She is now reliant on others for assistance and has not been able to work. Her mental health has also suffered.

Following the incident, SafeWork NSW conducted an investigation.

“It was a well-known risk at the feedlot that partially constructed stacks were unstable and that bales could, and did, fall,” a statement of agreed facts said in a decision handed down in the matter on Wednesday.

At the time of the incident, the woman was testing the moisture levels of two other hay bales.

“The task of moisture testing involved the risk of death or serious injury to a worker from a falling bale or being struck by a FEL,” the facts of the case stated.

The investigation found JBS Australia did not have a written safe work procedure for the task of moisture testing and the training the woman had undertaken differed to other workers who undertook moisture testing.

JBS Australia was found guilty at trial for the offence of failing to comply with its health and safety duty, exposing its workers to a risk of death or injury in breach of the work health and safety act.

Following the incident, JBS Australia reviewed its processes and introduced training manuals for hay testing and stacking and developed training courses for workers.

The Caroona feedlot was also in regular contact with the injured worker and helped care for her family, including cooking meals for her and her family and helping care for the animals on her farm.

The team is also funding the building of a ramp and other modifications at her home to assist with her mobility.

In sentencing the company, District Court Judge Andrew Scotting said the risk to workers was obvious and well known, both to the company and across the industry.

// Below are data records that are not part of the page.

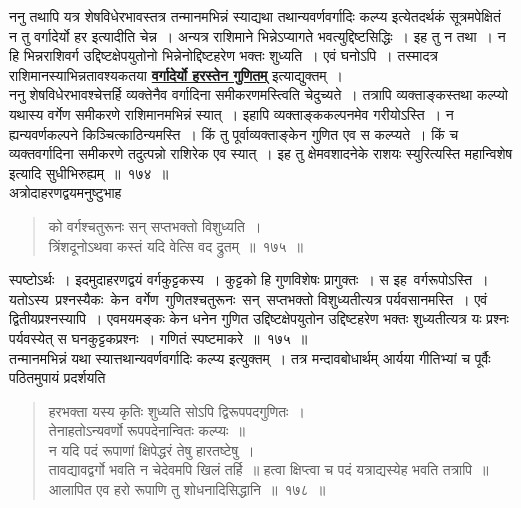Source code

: \documentclass[11pt, openany]{book}
\begin{document}
\vspace{-4mm}
 ननु तथापि यत्र शेषविधेरभावस्तत्र तन्मानमभिन्नं स्याद्यथा तथान्यवर्णवर्गादिः
कल्प्य इत्येतदर्थकं सूत्रमपेक्षितं न तु वर्गादेर्यो हर इत्यादीति चेन्न~। अन्यत्र राशिमाने
\newpage
\noindent भिन्नेऽप्यागते भवत्युद्दिष्टसिद्धिः~। इह तु न तथा~। न हि भिन्नराशिवर्ग उद्दिष्टक्षेपयुतोनो भिन्नेनोद्दिष्टहरेण भक्तः शुध्यति~। एवं घनोऽपि~। तस्मादत्र
राशिमानस्याभिन्नतावश्यकतया \hyperref[174]{\textbf{वर्गादेर्यो हरस्तेन गुणितम्}} इत्याद्युक्तम्~।\\

\vspace{-4mm}
 ननु शेषविधेरभावश्चेत्तर्हि व्यक्तेनैव वर्गादिना समीकरणमस्त्विति
चेदुच्यते~। तत्रापि व्यक्ताङ्कस्तथा कल्प्यो यथास्य वर्गेण समीकरणे राशिमानमभिन्नं
स्यात्~। इहापि व्यक्ताङ्ककल्पनमेव गरीयोऽस्ति~। न ह्यन्यवर्णकल्पने
किञ्चित्काठिन्यमस्ति~।
किं तु पूर्वाव्यक्ताङ्केन गुणित एव स कल्प्यते~। किं च व्यक्तवर्गादिना समीकरणे तदुत्पन्नो राशिरेक एव स्यात्~। इह तु क्षेमवशादनेके राशयः स्युरित्यस्ति
महान्विशेष इत्यादि सुधीभिरुह्यम्~॥~१७४~॥\\

\vspace{-2mm}
 अत्रोदाहरणद्वयमनुष्टुभाह\textendash
\begin{quote}
    \eg 
      को वर्गश्चतुरूनः सन् सप्तभक्तो विशुध्यति~।\\
 त्रिंशदूनोऽथवा कस्तं यदि वेत्सि वद द्रुतम्~॥~१७५~॥

\end{quote}

 स्पष्टोऽर्थः~। इदमुदाहरणद्वयं वर्गकुट्टकस्य~। कुट्टको हि गुणविशेषः प्रागुक्तः~। स
इह \,वर्गरूपोऽस्ति~। यतोऽस्य \,प्रश्नस्यैकः \,केन \,वर्गेण \,गुणितश्चतुरूनः \,सन् \,सप्तभक्तो विशुध्यतीत्यत्र पर्यवसानमस्ति~। एवं द्वितीयप्रश्नस्यापि~। एवमयमङ्कः केन धनेन गुणित उद्दिष्टक्षेपयुतोन उद्दिष्टहरेण भक्तः शुध्यतीत्यत्र यः प्रश्नः
पर्यवस्येत् स घनकुट्टकप्रश्नः~। गणितं स्पष्टमाकरे~॥~१७५~॥\\

\vspace{-2mm}
 तन्मानमभिन्नं यथा स्यात्तथान्यवर्णवर्गादिः कल्प्य इत्युक्तम्~। तत्र
मन्दावबोधार्थम् आर्यया गीतिभ्यां च पूर्वैः पठितमुपायं प्रदर्शयति\textendash

 \label{178}
\begin{quote}
    \ab 
     हरभक्ता यस्य कृतिः शुध्यति सोऽपि द्विरूपपदगुणितः~।\\
 तेनाहतोऽन्यवर्णो रूपपदेनान्वितः कल्प्यः~॥\\
 न यदि पदं रूपाणां क्षिपेद्धरं तेषु हारतष्टेषु~।\\
 तावद्यावद्वर्गो भवति न चेदेवमपि खिलं तर्हि~॥
\newpage
  हत्वा क्षिप्त्वा च पदं यत्राद्यस्येह भवति तत्रापि~॥~\\
 आलापित एव हरो रूपाणि तु शोधनादिसिद्धानि~॥~१७८~॥
\end{quote}
  
\end{document}
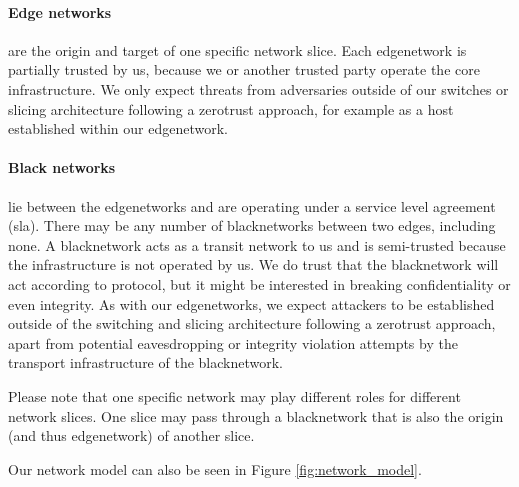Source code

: \paragraph{Edge networks}
are the origin and target of one specific network slice. Each \gls{edgenetwork} is partially trusted by us, because we or another trusted party operate the core infrastructure. We only expect threats from adversaries outside of our switches or slicing architecture following a \gls{zerotrust} approach, for example as a host established within our \gls{edgenetwork}.

\paragraph{Black networks}
lie between the \gls{edgenetwork}s and are operating under a service level agreement (\acrshort{sla}). There may be any number of \gls{blacknetwork}s between two edges, including none. A \gls{blacknetwork} acts as a transit network to us and is semi-trusted because the infrastructure is not operated by us. We do trust that the \gls{blacknetwork} will act according to protocol, but it might be interested in breaking confidentiality or even integrity. As with our \gls{edgenetwork}s, we expect attackers to be established outside of the switching and slicing architecture following a \gls{zerotrust} approach, apart from potential eavesdropping or integrity violation attempts by the transport infrastructure of the \gls{blacknetwork}.

Please note that one specific network may play different roles for different network slices. One slice may pass through a \gls{blacknetwork} that is also the origin (and thus \gls{edgenetwork}) of another slice.

Our network model can also be seen in Figure \ref{fig:network_model}.


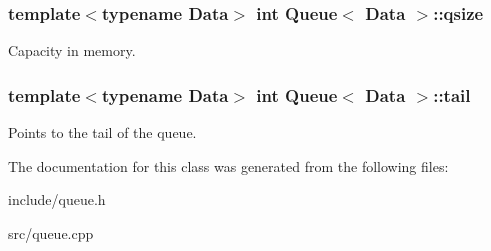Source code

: \subsubsection[{qsize}]{\setlength{\rightskip}{0pt plus 5cm}template$<$typename Data$>$ int {\bf Queue}$<$ Data $>$\+::qsize\hspace{0.3cm}{\ttfamily [private]}}\hypertarget{classQueue_a9bfa5d2a390a36f141191ae93e144d87}{}\label{classQueue_a9bfa5d2a390a36f141191ae93e144d87}
Capacity in memory. 
\subsubsection[{tail}]{\setlength{\rightskip}{0pt plus 5cm}template$<$typename Data$>$ int {\bf Queue}$<$ Data $>$\+::tail\hspace{0.3cm}{\ttfamily [private]}}\hypertarget{classQueue_ab10ac5c08c3e0b047fca58f67fb06148}{}\label{classQueue_ab10ac5c08c3e0b047fca58f67fb06148}
Points to the tail of the queue. 

The documentation for this class was generated from the following files\+:\begin{DoxyCompactItemize}
\item 
include/queue.\+h\item 
src/queue.\+cpp\end{DoxyCompactItemize}
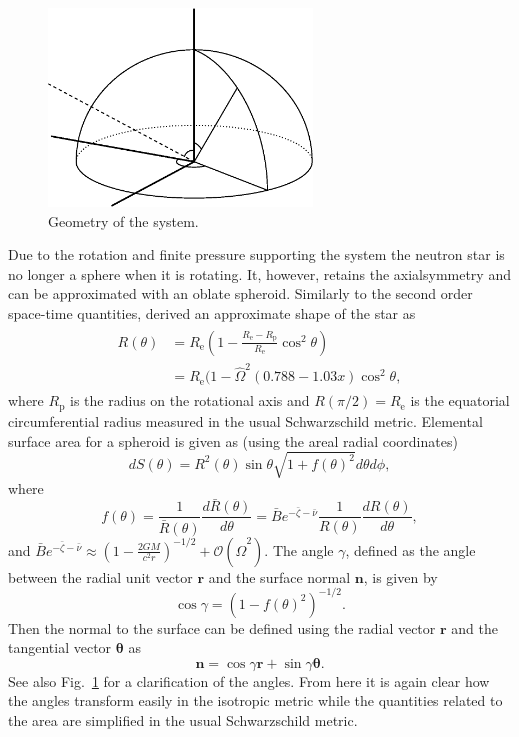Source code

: \documentclass[iop, usenatbib]{emulateapj}
\newcommand{\be}{\begin{equation}}
\newcommand{\ee}{\end{equation}}
\renewcommand{\vec}[1]{\ensuremath{\boldsymbol{#1}}​}
\newcommand{\Req}{\ensuremath{R_{\mathrm{e}}}}
\newcommand{\sch}{Schwarzschild }
\newcommand{\Ob}{\ensuremath{\hat{\Omega}}}
\newcommand{\nub}{\ensuremath{\bar{\nu}}}
\newcommand{\zetab}{\ensuremath{\bar{\zeta}}}
\newcommand{\Bb}{\ensuremath{\bar{B}}}
\begin{document}
\begin{figure}
\centering
\includegraphics[width=7cm]{figs/fig1.eps}
\caption{\label{fig:geom}
  Geometry of the system.
}
\end{figure}


Due to the rotation and finite pressure supporting the system the neutron star is no longer a sphere when it is rotating.
It, however, retains the axialsymmetry and can be approximated with an oblate spheroid.
Similarly to the second order space-time quantities, \citet{aGM14} derived an approximate shape of the star as
\begin{align}\begin{split}\label{eq:radf}
    R(\theta) &= \Req \left( 1 - \frac{\Req - R_{\mathrm{p}}}{\Req} \cos^2\theta \right) \\
              &= \Req (1-\Ob^2 (0.788 - 1.03x) \cos^2 \theta,
\end{split}\end{align}
where $R_{\mathrm{p}}$ is the radius on the rotational axis and $R(\pi/2) = \Req$ is the equatorial circumferential radius measured in the usual \sch metric. 
Elemental surface area for a spheroid is given as (using the areal radial coordinates)
\be
dS(\theta) = R^2(\theta) \sin\theta \sqrt{1 + f(\theta)^2}d\theta d\phi,
\ee
where
\be
f(\theta) = \frac{1}{\bar{R}(\theta)} \frac{d \bar{R}(\theta)}{d \theta} = \Bb e^{-\zetab-\nub} \frac{1}{R(\theta)} \frac{dR(\theta)}{d\theta}, 
\ee
and $\Bb e^{-\zetab-\nub} \approx (1-\frac{2 G M}{c^2 r})^{-1/2} + \mathcal{O}(\Ob^2)$.
The angle $\gamma$, defined as the angle between the radial unit vector $\vec{r}$ and the surface normal $\vec{n}$, is given by
\be
\cos\gamma = (1 - f(\theta)^2)^{-1/2}.
\ee
Then the normal to the surface can be defined using the radial vector $\vec{r}$ and the tangential vector $\vec{\theta}$ as
\be
\vec{n} = \cos\gamma \vec{r} + \sin\gamma \vec{\theta}.
\ee
See also Fig.~\ref{fig:geom} for a clarification of the angles.
From here it is again clear how the angles transform easily in the isotropic metric while the quantities related to the area are simplified in the usual \sch metric.
\end{document}
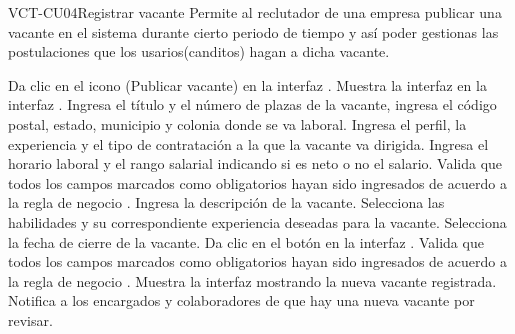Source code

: \clearpage
\begin{UseCase}[]{VCT-CU04}{Registrar vacante}{
	Permite al reclutador de una empresa  publicar una vacante en el sistema durante cierto periodo de tiempo y así poder gestionas las postulaciones 
	que los usarios(canditos) hagan a dicha vacante.
	}
\end{UseCase}

\begin{UCtrayectoria}
	\UCpaso [\UCactor] Da clic en el icono \IUAgregar{} (Publicar vacante) en la interfaz .
	\UCpaso [\UCsist] Muestra la interfaz  en la interfaz .
	\UCpaso [\UCactor] \label{VCT-CU04:vadata} Ingresa el título y el número de plazas de la vacante, ingresa el código postal, estado, municipio y colonia donde se va laboral.
	\UCpaso [\UCactor] Ingresa el perfil, la experiencia y el tipo de contratación a la que la vacante va dirigida.
	\UCpaso [\UCactor] Ingresa el horario laboral y el rango salarial indicando si es neto o no el salario.
	\UCpaso [\UCsist] Valida que todos los campos marcados como obligatorios hayan sido ingresados de acuerdo a la regla de negocio . 
	\UCpaso [\UCactor] Ingresa la descripción de la vacante.
	\UCpaso [\UCactor] \label{VCT-CU04:hab}Selecciona las habilidades y su correspondiente experiencia deseadas para la vacante.
	\UCpaso [\UCactor] Selecciona la fecha de cierre de la vacante.
	\UCpaso [\UCactor] Da clic en el botón  en la interfaz . 
	\UCpaso [\UCsist] \label{VCT-CU04:vadata2}Valida que todos los campos marcados como obligatorios hayan sido ingresados de acuerdo a la regla de negocio .
	\UCpaso [\UCsist] Muestra la interfaz  mostrando la nueva vacante registrada.
	\UCpaso [\UCsist] Notifica a los encargados y colaboradores de que hay una nueva vacante por revisar.
\end{UCtrayectoria}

“The steps that the offender could have taken to further minimise the risk were known to it, simple and inexpensive,” Judge Scotting said.

Judge Scotting said an aggravating factor was established due to the worker’s injuries and found a mitigating factor included that JBS Australia had good prospects of rehabilitation.

“The offender expressed regret for (the worker) being injured at work and extended its sympathy to her for the injury she suffered as a result of the incident,” the judge said.

JBS Australia was fined $300,000 for the offence.

It was not the first time the company had been convicted of breaching the work health and safety act.

In 2017, a contractor died at the same feedlot after suffering burns during a grass fire.